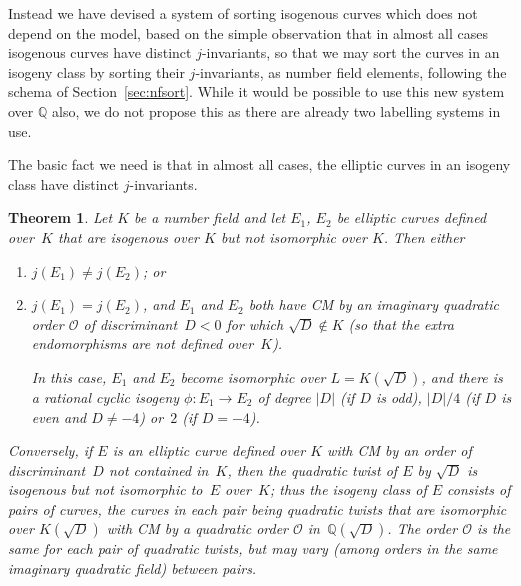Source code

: \documentclass{article}
\newtheorem{thm}{Theorem}[section]
\theoremstyle{remark}
\def\Q{{\mathbb Q}}
\def\OO{{\mathcal O}}
\begin{document}
Instead we have devised a system of sorting isogenous curves which
does not depend on the model, based on the simple observation that in
almost all cases isogenous curves have distinct $j$-invariants, so
that we may sort the curves in an isogeny class by sorting their
$j$-invariants, as number field elements, following the schema of
Section~\ref{sec:nfsort}.  While it would be possible to use this new
system over $\Q$ also, we do not propose this as there are already two
labelling systems in use.

The basic fact we need is that in almost all cases, the elliptic
curves in an isogeny class have distinct $j$-invariants.

\begin{thm}
Let $K$ be a number field and let $E_1$, $E_2$ be elliptic curves
defined over~$K$ that are isogenous over $K$ but not isomorphic over
$K$.  Then either
\begin{enumerate}
\item $j(E_1)\not=j(E_2)$; or
\item $j(E_1)=j(E_2)$, and $E_1$ and $E_2$ both have CM by an
  imaginary quadratic order $\OO$ of discriminant~$D<0$ for which
  $\sqrt{D}\notin K$ (so that the extra endomorphisms are not defined
  over~$K$).

  In this case, $E_1$ and $E_2$ become isomorphic over
  $L=K(\sqrt{D})$, and there is a rational cyclic isogeny $\phi\colon
  E_1\to E_2$ of degree $|D|$ (if $D$ is odd), $|D|/4$ (if $D$ is even
  and $D\not=-4$) or~$2$ (if $D=-4$).
\end{enumerate}
Conversely, if $E$ is an elliptic curve defined over $K$ with CM by an
order of discriminant~$D$ not contained in~$K$, then the quadratic
twist of $E$ by $\sqrt{D}$ is isogenous but not isomorphic to~$E$
over~$K$; thus the isogeny class of $E$ consists of pairs of curves,
the curves in each pair being quadratic twists that are isomorphic
over $K(\sqrt{D})$ with CM by a quadratic order $\OO$
in~$\Q(\sqrt{D})$. The order $\OO$ is the same for each pair of
quadratic twists, but may vary (among orders in the same imaginary
quadratic field) between pairs.
\end{thm}
\end{document}
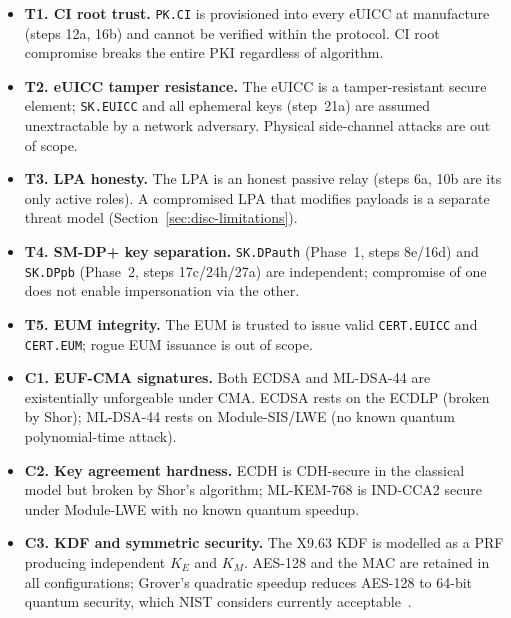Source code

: \documentclass[a4paper,fleqn]{cas-sc}
\begin{document}
\begin{itemize}[leftmargin=*, noitemsep, topsep=4pt]

  \item \textbf{T1. CI root trust.} \texttt{PK.CI} is provisioned into
  every eUICC at manufacture (steps 12a, 16b) and cannot be verified
  within the protocol. CI root compromise breaks the entire PKI
  regardless of algorithm.

  \item \textbf{T2. eUICC tamper resistance.} The eUICC is a
  tamper-resistant secure element; \texttt{SK.EUICC} and all ephemeral
  keys (step~21a) are assumed unextractable by a network adversary.
  Physical side-channel attacks are out of scope.

  \item \textbf{T3. LPA honesty.} The LPA is an honest passive relay
  (steps 6a, 10b are its only active roles). A compromised LPA that
  modifies payloads is a separate threat model (Section~\ref{sec:disc-limitations}).

  \item \textbf{T4. SM-DP+ key separation.} \texttt{SK.DPauth}
  (Phase~1, steps 8e/16d) and \texttt{SK.DPpb} (Phase~2,
  steps 17c/24h/27a) are independent; compromise of one does not
  enable impersonation via the other.

  \item \textbf{T5. EUM integrity.} The EUM is trusted to issue valid
  \texttt{CERT.EUICC} and \texttt{CERT.EUM}; rogue EUM issuance is
  out of scope.

  \item \textbf{C1. EUF-CMA signatures.} Both ECDSA and ML-DSA-44 are
  existentially unforgeable under CMA. ECDSA rests on the ECDLP
  (broken by Shor); ML-DSA-44 rests on Module-SIS/LWE (no known
  quantum polynomial-time attack).

  \item \textbf{C2. Key agreement hardness.} ECDH is CDH-secure in the
  classical model but broken by Shor's algorithm; ML-KEM-768 is
  IND-CCA2 secure under Module-LWE with no known quantum speedup.

  \item \textbf{C3. KDF and symmetric security.} The X9.63 KDF is
  modelled as a PRF producing independent $K_E$ and $K_M$. AES-128
  and the MAC are retained in all configurations; Grover's quadratic
  speedup reduces AES-128 to 64-bit quantum security, which NIST
  considers currently acceptable~\cite{nist2024pqc}.


\end{itemize}
\end{document}
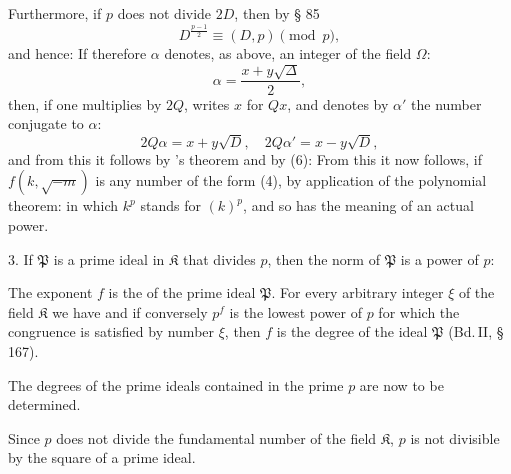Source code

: 
Furthermore, if $p$ does not divide $2D$, then by § 85
\[
D^{\frac{p-1}{2}} \equiv (D, p) \pmod{p},
\]
and hence:
If therefore $\alpha$ denotes, as above, an integer of the field $\Omega$:
\[
\alpha = \frac{x + y\sqrt{\Delta}}{2},
\]
then, if one multiplies by $2Q$, writes $x$ for $Qx$, and denotes by $\alpha'$ the number conjugate to $\alpha$:
\[
2Q\alpha = x + y\sqrt{D}, \quad 2Q\alpha' = x - y\sqrt{D},
\]
and from this it follows by 's theorem and by (6):
From this it now follows, if $f(k, \sqrt{-m})$ is any number of the form (4), by application of the polynomial theorem:
in which $k^p$ stands for $(k)^p$, and so has the meaning of an actual power.

3. If $\mathfrak{P}$ is a prime ideal in $\mathfrak{K}$ that divides $p$, then the norm of $\mathfrak{P}$ is a power of $p$:

The exponent $f$ is the  of the prime ideal $\mathfrak{P}$. For every arbitrary integer $\xi$ of the field $\mathfrak{K}$ we have
and if conversely $p^f$ is the lowest power of $p$ for which the congruence
is satisfied by  number $\xi$, then $f$ is the degree of the ideal $\mathfrak{P}$ (Bd.\,II, § 167).

The degrees of the prime ideals contained in the prime $p$ are now to be determined.

Since $p$ does not divide the fundamental number of the field $\mathfrak{K}$, $p$ is not divisible by the square of a prime ideal.
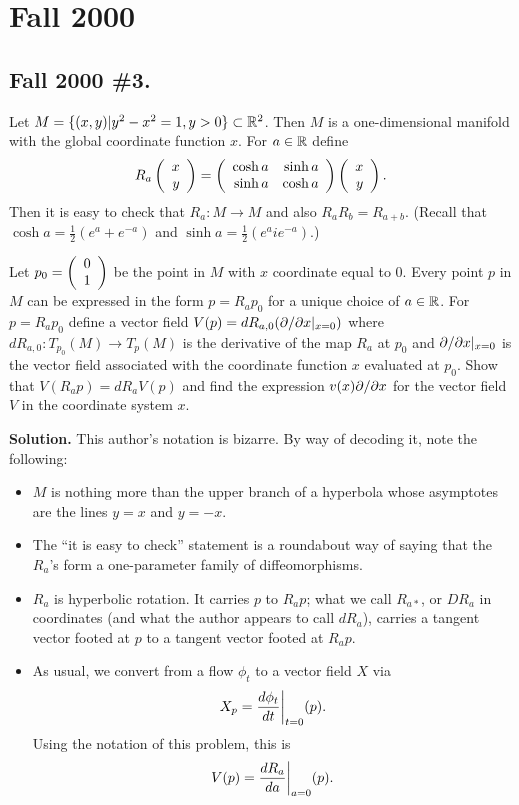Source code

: \documentclass[10pt]{article}
\numberwithin{equation}{subsection}
\begin{document}
\newpage
\section{Fall 2000}

\subsection{Fall 2000 \#3.}

Let $M=\{(x,y)|y^2-x^2=1,y>0\} \subset \mathbb{R}^2$.  Then $M$ is a one-dimensional
manifold with the global coordinate function $x$.  For $a \in \mathbb{R}$ define
$$
	R_a\left(\begin{array}{r} x \\ y \end{array}\right) = \left(\begin{array}{rrrrrrrrrrrr} \cosh a & \sinh a \\ \sinh a & \cosh a \end{array}\right)
	\left(\begin{array}{r} x \\ y \end{array}\right).
$$
Then it is easy to check that $R_a:M \to M$ and also $R_a R_b = R_{a+b}$.
(Recall that $\cosh a = \frac{1}{2}(e^a+e^{-a})$ and $\sinh a =
\frac{1}{2}(e^aie^{-a})$.)

Let $p_0=\left(\begin{array}{r} 0 \\ 1 \end{array}\right)$ be the point in $M$ with $x$ coordinate equal to 0.
Every point $p$ in $M$ can be expressed in the form $p=R_a p_0$ for a unique
choice of $a \in \mathbb{R}$.  For $p=R_a p_0$ define a vector field $V(p) =
dR_{a,0}(\partial/\partial x|_{x=0})$ where $dR_{a,0}:T_{p_0}(M) \to T_p(M)$ is the
derivative of the map $R_a$ at $p_0$ and $\partial/\partial x|_{x=0}$ is the vector field
associated with the coordinate function $x$ evaluated at $p_0$.  Show that
$V(R_a p)=dR_aV(p)$ and find the expression $v(x)\partial/\partial x$ for the vector field
$V$ in the coordinate system $x$.

\textbf{Solution.}  This author's notation is bizarre.  By way of decoding it,
note the following:

\begin{itemize}

\item $M$ is nothing more than the upper branch of a hyperbola whose asymptotes
are the lines $y=x$ and $y=-x$.

\item The ``it is easy to check'' statement is a roundabout way of saying
that the $R_a$'s form a one-parameter family of diffeomorphisms.

\item $R_a$ is hyperbolic rotation.  It carries $p$ to $R_a p$; what we call
$R_{a*}$, or $DR_a$ in coordinates (and what the author appears to call
$dR_a$), carries a tangent vector footed at $p$ to a tangent vector footed at
$R_a p$.

\item As usual, we convert from a flow $\phi_t$ to a vector field $X$ via
$$
	X_p = \frac{d\phi_t}{dt}\bigg|_{\tiny{t=0}}(p).
$$
Using the notation of this problem, this is
$$
	V(p) = \frac{dR_a}{da}\bigg|_{\tiny{a=0}}(p).
$$
\end{itemize}
\end{document}
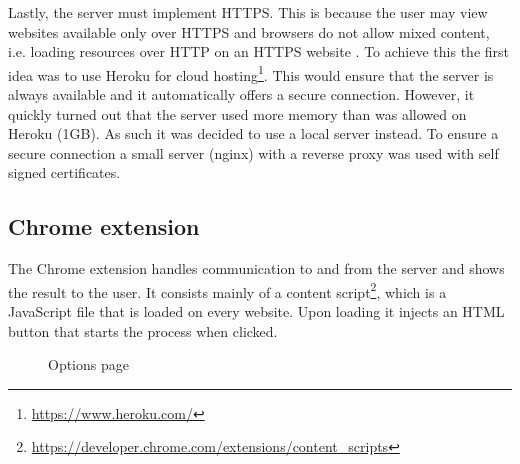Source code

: Lastly, the server must implement HTTPS. This is because the user may view websites available only over HTTPS and browsers do not allow mixed content, i.e. loading resources over HTTP on an HTTPS website \cite{ChromeMixedContent}. To achieve this the first idea was to use Heroku for cloud hosting\footnote{\url{https://www.heroku.com/}}. This would ensure that the server is always available and it automatically offers a secure connection. However, it quickly turned out that the server used more memory than was allowed on Heroku (1GB). As such it was decided to use a local server instead. To ensure a secure connection a small server (nginx) with a reverse proxy was used with self signed certificates\cite{nginxReverseProxy}. 




\subsection{Chrome extension}
The Chrome extension handles communication to and from the server and shows the result to the user. It consists mainly of a content script\footnote{\url{https://developer.chrome.com/extensions/content_scripts}}, which is a JavaScript file that is loaded on every website. Upon loading it injects an HTML button that starts the process when clicked. 

\begin{figure}
  \caption{Options page}
  \label{fig:options}
\end{figure}

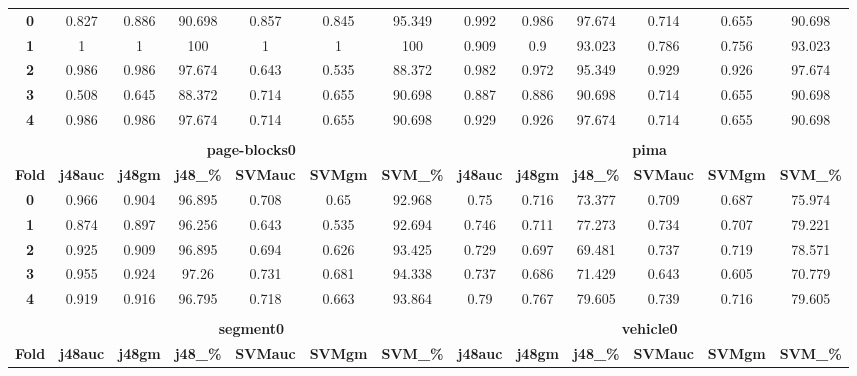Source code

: {{\begin{tabular}{c|cccccc|cccccc}
\midrule
\textbf{0} & 0.827 & 0.886 & 90.698 & 0.857 & 0.845 & 95.349 & 0.992 & 0.986 & 97.674 & 0.714 & 0.655 & 90.698 \\
\textbf{1} & 1     & 1     & 100   & 1     & 1     & 100   & 0.909 & 0.9   & 93.023 & 0.786 & 0.756 & 93.023 \\
\textbf{2} & 0.986 & 0.986 & 97.674 & 0.643 & 0.535 & 88.372 & 0.982 & 0.972 & 95.349 & 0.929 & 0.926 & 97.674 \\
\textbf{3} & 0.508 & 0.645 & 88.372 & 0.714 & 0.655 & 90.698 & 0.887 & 0.886 & 90.698 & 0.714 & 0.655 & 90.698 \\
\textbf{4} & 0.986 & 0.986 & 97.674 & 0.714 & 0.655 & 90.698 & 0.929 & 0.926 & 97.674 & 0.714 & 0.655 & 90.698 \\
\multicolumn{1}{c}{} &       &       &       &       &       & \multicolumn{1}{c}{} &       &       &       &       &       &  \\
\multicolumn{1}{c}{} & \multicolumn{6}{c|}{\textbf{page-blocks0}}    & \multicolumn{6}{c}{\textbf{pima}} \\
\midrule
\textbf{Fold} & \textbf{j48auc} & \textbf{j48gm} & \textbf{j48\_\%} & \textbf{SVMauc} & \textbf{SVMgm} & \textbf{SVM\_\%} & \textbf{j48auc} & \textbf{j48gm} & \textbf{j48\_\%} & \textbf{SVMauc} & \textbf{SVMgm} & \textbf{SVM\_\%} \\
\midrule
\textbf{0} & 0.966 & 0.904 & 96.895 & 0.708 & 0.65  & 92.968 & 0.75  & 0.716 & 73.377 & 0.709 & 0.687 & 75.974 \\
\textbf{1} & 0.874 & 0.897 & 96.256 & 0.643 & 0.535 & 92.694 & 0.746 & 0.711 & 77.273 & 0.734 & 0.707 & 79.221 \\
\textbf{2} & 0.925 & 0.909 & 96.895 & 0.694 & 0.626 & 93.425 & 0.729 & 0.697 & 69.481 & 0.737 & 0.719 & 78.571 \\
\textbf{3} & 0.955 & 0.924 & 97.26 & 0.731 & 0.681 & 94.338 & 0.737 & 0.686 & 71.429 & 0.643 & 0.605 & 70.779 \\
\textbf{4} & 0.919 & 0.916 & 96.795 & 0.718 & 0.663 & 93.864 & 0.79  & 0.767 & 79.605 & 0.739 & 0.716 & 79.605 \\
\multicolumn{1}{c}{} &       &       &       &       &       & \multicolumn{1}{c}{} &       &       &       &       &       &  \\
\multicolumn{1}{c}{} & \multicolumn{6}{c|}{\textbf{segment0}}        & \multicolumn{6}{c}{\textbf{vehicle0}} \\
\midrule
\textbf{Fold} & \textbf{j48auc} & \textbf{j48gm} & \textbf{j48\_\%} & \textbf{SVMauc} & \textbf{SVMgm} & \textbf{SVM\_\%} & \textbf{j48auc} & \textbf{j48gm} & \textbf{j48\_\%} & \textbf{SVMauc} & \textbf{SVMgm} & \textbf{SVM\_\%} \\

\end{tabular}}}
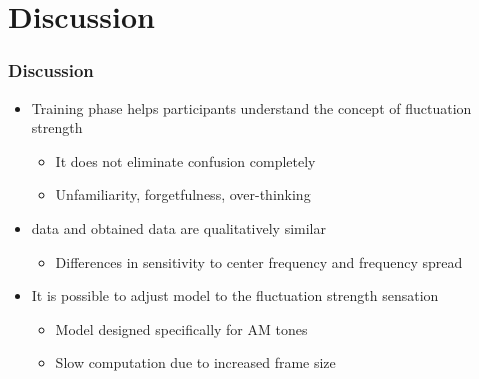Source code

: \documentclass{beamer}
\begin{document}
\section{Discussion}
\begin{frame}
  \frametitle{Discussion}
  \begin{itemize}
    \item<1-> Training phase helps participants understand the concept of
      fluctuation strength
    \begin{itemize}
      \item<2-> It does not eliminate confusion completely
      \item<3-> Unfamiliarity, forgetfulness, over-thinking
    \end{itemize}
    \item<4-> \citeauthor{Fastl2007Psychoacoustics} data and obtained data are
      qualitatively similar
    \begin{itemize}
      \item<5-> Differences in sensitivity to center frequency and frequency
        spread
    \end{itemize}
    \item<6-> It is possible to adjust \citeauthor{daniel1997psychoacoustical}
      model to the fluctuation strength sensation
    \begin{itemize}
      \item<7-> Model designed specifically for AM tones
      \item<8-> Slow computation due to increased frame size
    \end{itemize}
  \end{itemize}
\end{frame}
\end{document}
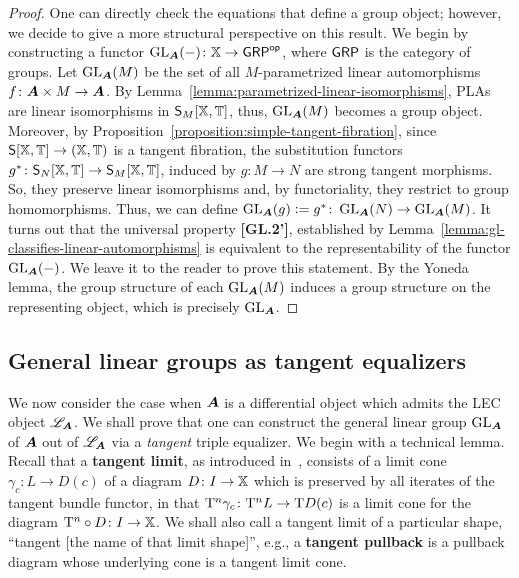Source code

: \begin{proof}
One can directly check the equations that define a group object; however, we decide to give a more structural perspective on this result. We begin by constructing a functor $\GL_\A(-)\colon\X\to\Gr^\op$, where $\Gr$ is the category of groups. Let $\operatorname{GL}_{\bm{A}}(M)$ be the set of all $M$-parametrized linear automorphisms $f\colon{\bm{A}}\times M\to{\bm{A}}$. By Lemma~\ref{lemma:parametrized-linear-isomorphisms}, PLAs are linear isomorphisms in $\mathsf{S}_M[\mathbb{X},\mathbb{T}]$, thus, $\operatorname{GL}_{\bm{A}}(M)$ becomes a group object. Moreover, by Proposition~\ref{proposition:simple-tangent-fibration}, since $\mathsf{S}[\mathbb{X},\mathbb{T}]\to(\mathbb{X},\mathbb{T})$ is a tangent fibration, the substitution functors $g^\ast\colon\mathsf{S}_N[\mathbb{X},\mathbb{T}]\to\mathsf{S}_M[\mathbb{X},\mathbb{T}]$, induced by $g\colon M\to N$ are strong tangent morphisms. So, they preserve linear isomorphisms and, by functoriality, they restrict to group homomorphisms. Thus, we can define $\operatorname{GL}_{\bm{A}}(g)\mathrel{\mathop:}=g^\ast\colon\operatorname{GL}_{\bm{A}}(N)\to\operatorname{GL}_{\bm{A}}(M)$. It turns out that the universal property \textbf{[GL.2']}, established by Lemma~\ref{lemma:gl-classifies-linear-automorphisms} is equivalent to the representability of the functor $\operatorname{GL}_{\bm{A}}(-)$. We leave it to the reader to prove this statement. By the Yoneda lemma, the group structure of each $\operatorname{GL}_{\bm{A}}(M)$ induces a group structure on the representing object, which is precisely $\operatorname{GL}_{\bm{A}}$.
\end{proof}



\subsection{General linear groups as tangent equalizers}
\label{subsection:equalizers}
We now consider the case when ${\bm{A}}$ is a differential object which admits the LEC object $\mathscr{L}_{\bm{A}}$. We shall prove that one can construct the general linear group $\operatorname{GL}_{\bm{A}}$ of ${\bm{A}}$ out of $\mathscr{L}_{\bm{A}}$ via a \emph{tangent} triple equalizer. We begin with a technical lemma. Recall that a \textbf{tangent limit}, as introduced in~\cite[Definition~1.1.3]{macadam:vector-bundles}, consists of a limit cone $\gamma_c\colon L\to D(c)$ of a diagram $D\colon I\to\mathbb{X}$ which is preserved by all iterates of the tangent bundle functor, in that $\mathrm{T}^n\gamma_c\colon\mathrm{T}^nL\to\mathrm{T} D(c)$ is a limit cone for the diagram $\mathrm{T}^n\circ D\colon I\to\mathbb{X}$. We shall also call a tangent limit of a particular shape, ``tangent [the name of that limit shape]'', e.g., a \textbf{tangent pullback} is a pullback diagram whose underlying cone is a tangent limit cone.

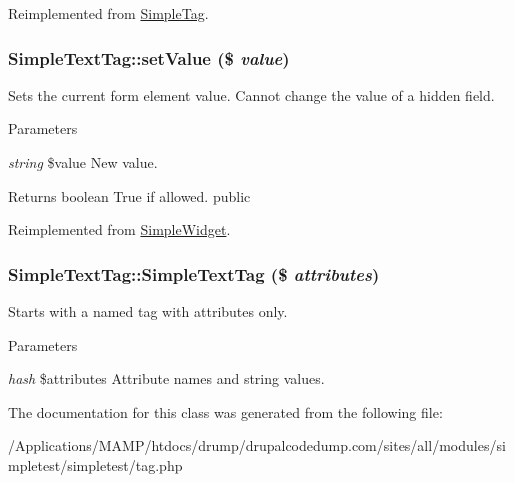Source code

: Reimplemented from \hyperlink{class_simple_tag_a158fcbf8b82e7a6f7b6855c1dbe0715b}{SimpleTag}.\hypertarget{class_simple_text_tag_a255675d0e1f881000de30be56723db31}{
\subsubsection[{setValue}]{\setlength{\rightskip}{0pt plus 5cm}SimpleTextTag::setValue (\$ {\em value})}}
\label{class_simple_text_tag_a255675d0e1f881000de30be56723db31}
Sets the current form element value. Cannot change the value of a hidden field. 
\begin{DoxyParams}{Parameters}
\item[{\em string}]\$value New value. \end{DoxyParams}
\begin{DoxyReturn}{Returns}
boolean True if allowed.  public 
\end{DoxyReturn}


Reimplemented from \hyperlink{class_simple_widget_a9e048a450e2d29a601e672deda9fa869}{SimpleWidget}.\hypertarget{class_simple_text_tag_aae6625ae2b202a046e32ab1dfae717d6}{
\subsubsection[{SimpleTextTag}]{\setlength{\rightskip}{0pt plus 5cm}SimpleTextTag::SimpleTextTag (\$ {\em attributes})}}
\label{class_simple_text_tag_aae6625ae2b202a046e32ab1dfae717d6}
Starts with a named tag with attributes only. 
\begin{DoxyParams}{Parameters}
\item[{\em hash}]\$attributes Attribute names and string values. \end{DoxyParams}


The documentation for this class was generated from the following file:\begin{DoxyCompactItemize}
\item 
/Applications/MAMP/htdocs/drump/drupalcodedump.com/sites/all/modules/simpletest/simpletest/tag.php\end{DoxyCompactItemize}
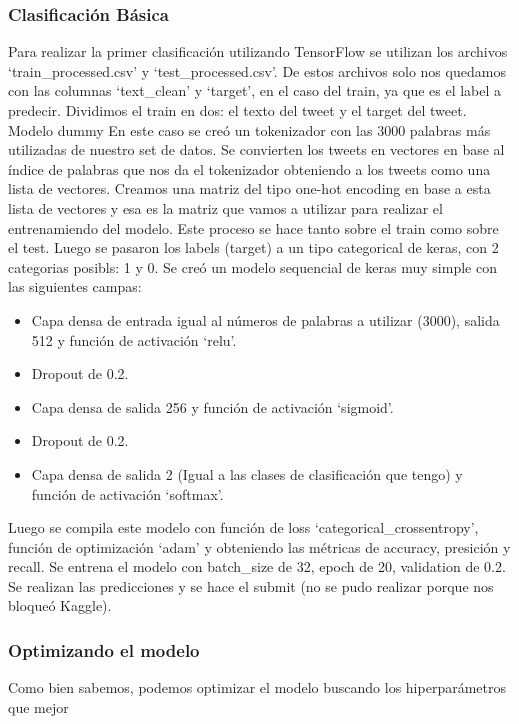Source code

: \documentclass[12pt]{article}
\begin{document}
\subsubsection{Clasificación Básica}
Para realizar la primer clasificación utilizando TensorFlow se utilizan los archivos ‘train\_processed.csv’ y ‘test\_processed.csv’.
De estos archivos solo nos quedamos con las columnas ‘text\_clean’ y ‘target’, en el caso del train, ya que es el label a predecir.
Dividimos el train en dos: el texto del tweet y el target del tweet.
Modelo dummy
En este caso se creó un tokenizador con las 3000 palabras más utilizadas de nuestro set de datos.
Se convierten los tweets en vectores en base al índice de palabras que nos da el tokenizador obteniendo a los tweets como una lista de vectores.
Creamos una matriz del tipo one-hot encoding en base a esta lista de vectores y esa es la matriz que vamos a utilizar para realizar el entrenamiendo del modelo. Este proceso se hace tanto sobre el train como sobre el test.
Luego se pasaron los labels (target) a un tipo categorical de keras, con 2 categorias posibls: 1 y 0.
Se creó un modelo sequencial de keras muy simple con las siguientes campas:
\begin{itemize}
  \item Capa densa de entrada igual al números de palabras a utilizar (3000), salida 512 y función de activación ‘relu’.
  \item Dropout de 0.2.
  \item Capa densa de salida 256 y función de activación ‘sigmoid’.
  \item Dropout de 0.2.
  \item Capa densa de salida 2 (Igual a las clases de clasificación que tengo) y función de activación ‘softmax’.
\end{itemize}
Luego se compila este modelo con función de loss ‘categorical\_crossentropy’, función de optimización ‘adam’ y obteniendo las métricas de accuracy, presición y recall.
Se entrena el modelo con batch\_size de 32, epoch de 20, validation de 0.2.
Se realizan las predicciones y se hace el submit (no se pudo realizar porque nos bloqueó Kaggle).


\subsubsection{Optimizando el modelo}
Como bien sabemos, podemos optimizar el modelo buscando los hiperparámetros que mejor 


\newpage
\end{document}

--*--

Show each line of the records above containing "imaginary".

  imaginary quadratic order $\OO$ of discriminant~$D<0$ for which
quadratic twists, but may vary (among orders in the same imaginary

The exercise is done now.